2006年02月26日
「主との交わりか奉仕か」
ルカの福音書 10章38〜42節
 多くの家庭で見られることですが、お客さんを食事に招くことは、一家の主婦にとってそんなに楽なことではありません。いやむしろかなり周到な準備の上、当日ごちそうをテーブルの上に揃えるまで、忙しく料理作りに精を出さなければならないでしょう。さらにせっかく来てくださったお客さんと、ゆっくりお話ができないのが主婦の実情かもしれません。イエスさまをもてなしたマルタとマリヤの姉妹の対照的な振る舞いから、ご一緒に学びましょう。

 I. 私たちは、いつもいろいろな奉仕で忙しい。
 主イエスと弟子たちの一行は、「ある村」(38節、エルサレムからほど近いベタニヤ)に入りました。そこにはマルタ、マリヤ、ラザロの3兄弟の家があり、主イエスは喜んで迎え入れられました。主婦役を務めていたと思われるマルタは、主をもてなすためにいろいろと準備に忙しく、気が落ち着かなかったようです。一方マリヤは主の足下に座って、みことばに聞き入っていました(39節)。主とマリヤの様子を見て、恐らくいらいらしていたマルタは、みもとに来て言いました。「主よ。妹が私だけにおもてなしをさせているのを何ともお思いにならないのでしょうか。私の手伝いをするように、妹におっしゃってください。」(40節) マルタは、何の手伝いもせずに主イエスの話にじっと聞き入っているマリヤに腹を立てたようです。その上、それを許しておられるイエスさまにも、気が利かないと少し腹を立てたようです。マルタの姿は、主のために忙しく奉仕しているクリスチャンの姿と重なるようです。私たちは、奉仕をしながら、時にはいらいらして気が落ち着かず、あまり奉仕をしていないと思われる他の教会員に、不平を言ってしまいがちです。

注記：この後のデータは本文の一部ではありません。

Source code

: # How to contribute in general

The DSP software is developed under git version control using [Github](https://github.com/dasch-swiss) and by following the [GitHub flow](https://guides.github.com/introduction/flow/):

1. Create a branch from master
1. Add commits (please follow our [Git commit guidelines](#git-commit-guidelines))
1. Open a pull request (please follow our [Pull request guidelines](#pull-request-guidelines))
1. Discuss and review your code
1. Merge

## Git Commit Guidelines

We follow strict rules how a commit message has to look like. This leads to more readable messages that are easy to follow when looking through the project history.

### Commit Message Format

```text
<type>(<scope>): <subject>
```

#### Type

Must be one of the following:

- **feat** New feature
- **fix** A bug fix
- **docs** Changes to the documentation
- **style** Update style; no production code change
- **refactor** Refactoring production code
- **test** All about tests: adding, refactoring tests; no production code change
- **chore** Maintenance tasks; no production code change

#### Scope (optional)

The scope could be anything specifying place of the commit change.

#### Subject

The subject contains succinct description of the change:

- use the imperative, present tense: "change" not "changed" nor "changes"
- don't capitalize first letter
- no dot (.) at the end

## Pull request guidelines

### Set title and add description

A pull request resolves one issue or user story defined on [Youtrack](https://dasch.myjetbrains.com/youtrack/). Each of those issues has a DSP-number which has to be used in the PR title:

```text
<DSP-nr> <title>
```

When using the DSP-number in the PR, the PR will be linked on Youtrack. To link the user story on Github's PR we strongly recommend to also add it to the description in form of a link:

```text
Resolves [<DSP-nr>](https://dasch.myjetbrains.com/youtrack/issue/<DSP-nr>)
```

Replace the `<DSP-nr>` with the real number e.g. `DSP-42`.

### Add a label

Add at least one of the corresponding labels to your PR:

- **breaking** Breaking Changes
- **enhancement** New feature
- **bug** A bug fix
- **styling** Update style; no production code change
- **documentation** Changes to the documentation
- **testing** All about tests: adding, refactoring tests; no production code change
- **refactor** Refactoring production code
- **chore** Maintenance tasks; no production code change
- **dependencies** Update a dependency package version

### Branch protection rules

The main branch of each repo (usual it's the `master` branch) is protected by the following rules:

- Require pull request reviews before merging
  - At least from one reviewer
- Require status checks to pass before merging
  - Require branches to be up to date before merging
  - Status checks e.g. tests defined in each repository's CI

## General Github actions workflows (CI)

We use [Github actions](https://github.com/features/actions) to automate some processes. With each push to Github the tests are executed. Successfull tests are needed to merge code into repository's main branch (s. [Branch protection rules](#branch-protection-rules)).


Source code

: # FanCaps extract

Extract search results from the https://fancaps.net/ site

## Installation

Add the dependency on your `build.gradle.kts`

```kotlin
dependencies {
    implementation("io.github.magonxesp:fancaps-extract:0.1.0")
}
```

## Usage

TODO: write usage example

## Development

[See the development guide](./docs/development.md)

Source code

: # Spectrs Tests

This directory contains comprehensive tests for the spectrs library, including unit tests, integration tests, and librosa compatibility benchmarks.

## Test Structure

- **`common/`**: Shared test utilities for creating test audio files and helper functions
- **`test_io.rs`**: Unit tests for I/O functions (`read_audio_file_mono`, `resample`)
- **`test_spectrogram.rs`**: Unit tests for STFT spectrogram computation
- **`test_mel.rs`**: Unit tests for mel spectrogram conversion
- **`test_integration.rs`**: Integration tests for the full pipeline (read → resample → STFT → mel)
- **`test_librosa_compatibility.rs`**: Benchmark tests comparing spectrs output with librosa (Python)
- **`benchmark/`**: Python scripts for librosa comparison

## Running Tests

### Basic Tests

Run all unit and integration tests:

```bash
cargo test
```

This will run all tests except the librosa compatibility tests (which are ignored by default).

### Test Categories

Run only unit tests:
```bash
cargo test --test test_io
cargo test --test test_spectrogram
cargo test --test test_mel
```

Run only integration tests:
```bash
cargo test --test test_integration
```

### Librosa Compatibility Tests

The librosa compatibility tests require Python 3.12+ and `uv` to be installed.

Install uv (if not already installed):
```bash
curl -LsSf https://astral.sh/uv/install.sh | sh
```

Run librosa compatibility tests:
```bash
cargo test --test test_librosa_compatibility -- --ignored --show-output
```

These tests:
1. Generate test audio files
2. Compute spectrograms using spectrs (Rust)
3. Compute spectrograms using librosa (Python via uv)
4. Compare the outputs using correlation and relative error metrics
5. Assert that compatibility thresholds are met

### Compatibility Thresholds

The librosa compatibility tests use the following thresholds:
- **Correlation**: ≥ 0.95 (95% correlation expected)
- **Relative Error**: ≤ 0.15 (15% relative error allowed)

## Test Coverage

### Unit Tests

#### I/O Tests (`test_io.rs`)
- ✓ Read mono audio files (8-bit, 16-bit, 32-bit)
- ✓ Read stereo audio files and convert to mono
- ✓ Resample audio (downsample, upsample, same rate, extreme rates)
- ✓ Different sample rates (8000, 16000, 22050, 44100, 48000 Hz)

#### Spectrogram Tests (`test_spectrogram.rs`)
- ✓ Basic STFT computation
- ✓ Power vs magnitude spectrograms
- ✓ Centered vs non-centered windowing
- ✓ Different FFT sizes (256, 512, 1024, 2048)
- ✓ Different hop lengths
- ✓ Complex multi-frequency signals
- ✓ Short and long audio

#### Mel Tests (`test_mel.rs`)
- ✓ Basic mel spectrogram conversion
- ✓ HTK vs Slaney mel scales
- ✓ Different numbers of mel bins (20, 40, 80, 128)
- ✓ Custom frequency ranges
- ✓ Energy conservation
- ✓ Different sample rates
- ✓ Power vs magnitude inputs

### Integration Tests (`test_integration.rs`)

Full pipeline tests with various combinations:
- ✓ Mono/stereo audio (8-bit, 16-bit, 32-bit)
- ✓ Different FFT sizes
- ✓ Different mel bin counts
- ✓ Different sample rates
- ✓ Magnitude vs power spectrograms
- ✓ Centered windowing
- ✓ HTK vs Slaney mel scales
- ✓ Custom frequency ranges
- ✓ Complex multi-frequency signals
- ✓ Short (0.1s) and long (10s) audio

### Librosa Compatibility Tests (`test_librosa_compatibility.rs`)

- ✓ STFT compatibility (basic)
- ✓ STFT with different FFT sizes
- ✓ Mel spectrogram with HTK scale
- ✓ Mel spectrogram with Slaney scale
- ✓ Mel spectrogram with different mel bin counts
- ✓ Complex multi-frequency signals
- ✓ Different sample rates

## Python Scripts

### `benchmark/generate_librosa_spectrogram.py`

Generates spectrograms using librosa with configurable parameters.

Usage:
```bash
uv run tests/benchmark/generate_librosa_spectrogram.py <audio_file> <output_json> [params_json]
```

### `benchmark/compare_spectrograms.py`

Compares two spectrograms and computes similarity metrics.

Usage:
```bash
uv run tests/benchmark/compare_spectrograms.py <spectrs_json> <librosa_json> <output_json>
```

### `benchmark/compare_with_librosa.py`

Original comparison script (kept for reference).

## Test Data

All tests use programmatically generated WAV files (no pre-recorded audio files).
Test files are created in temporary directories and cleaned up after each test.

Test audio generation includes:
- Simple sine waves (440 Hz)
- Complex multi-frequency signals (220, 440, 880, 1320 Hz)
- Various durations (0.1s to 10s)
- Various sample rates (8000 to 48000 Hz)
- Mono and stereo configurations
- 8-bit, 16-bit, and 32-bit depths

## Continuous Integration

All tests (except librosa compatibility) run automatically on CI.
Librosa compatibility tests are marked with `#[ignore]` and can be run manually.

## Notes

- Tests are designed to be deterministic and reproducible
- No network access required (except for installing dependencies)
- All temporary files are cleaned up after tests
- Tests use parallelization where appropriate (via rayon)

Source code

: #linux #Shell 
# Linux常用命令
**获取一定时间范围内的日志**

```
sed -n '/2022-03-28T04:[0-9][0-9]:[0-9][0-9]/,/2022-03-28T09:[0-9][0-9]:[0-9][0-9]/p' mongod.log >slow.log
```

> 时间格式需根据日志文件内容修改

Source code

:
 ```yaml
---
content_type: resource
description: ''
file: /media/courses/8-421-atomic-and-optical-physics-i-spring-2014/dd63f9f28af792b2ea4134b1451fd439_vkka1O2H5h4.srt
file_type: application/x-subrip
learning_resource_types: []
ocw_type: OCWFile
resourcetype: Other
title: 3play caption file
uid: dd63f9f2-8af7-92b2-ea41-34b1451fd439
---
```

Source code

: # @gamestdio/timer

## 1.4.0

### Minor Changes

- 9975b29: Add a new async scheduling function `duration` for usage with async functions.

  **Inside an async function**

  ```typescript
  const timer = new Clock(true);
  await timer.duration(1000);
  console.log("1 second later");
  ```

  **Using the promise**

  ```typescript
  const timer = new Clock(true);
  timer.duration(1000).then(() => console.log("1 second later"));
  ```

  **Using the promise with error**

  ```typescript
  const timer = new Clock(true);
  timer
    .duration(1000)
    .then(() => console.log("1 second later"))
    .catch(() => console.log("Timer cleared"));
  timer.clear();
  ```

 II. 私たちの、ただ一つ必要なことは、みことばに耳を傾けること。
 今日のみことばにあるように、主イエスは、私たちにとってただ一つ必要なことは、マリヤの模範を見習うことだと、教えておられるようです。主イエスはマルタを叱っているのではありません。しかし主のためのもてなし--それはさまざまの奉仕と考えられます--のために、忙しく働き過ぎて、主との静かな交わりの時間も持てなければ、いらいらしていまい、主と他の人たちに文句を言うようになってしまうと、警告しているようです。もちろん主ための奉仕がどうでもいいとか、常に後回しでいいとか言っているのではありません。まず第一に必要なことは主イエスのおことばに耳を傾けることです。毎日聖書から教えられることでしょう。主婦や忙しく働いている人は、時には学生も、時間的に忙しくなかなか静まる時が持てないかも知れません。しかし、一日の内でどこかで静かな時間を取りたいものです。主はそれを一番望んでおられるのです。もう少し広く考えれば、さまざまな奉仕よりも礼拝を守ることがまず優先すべき「良いほう」と考えられます。マリヤに見習いましょう。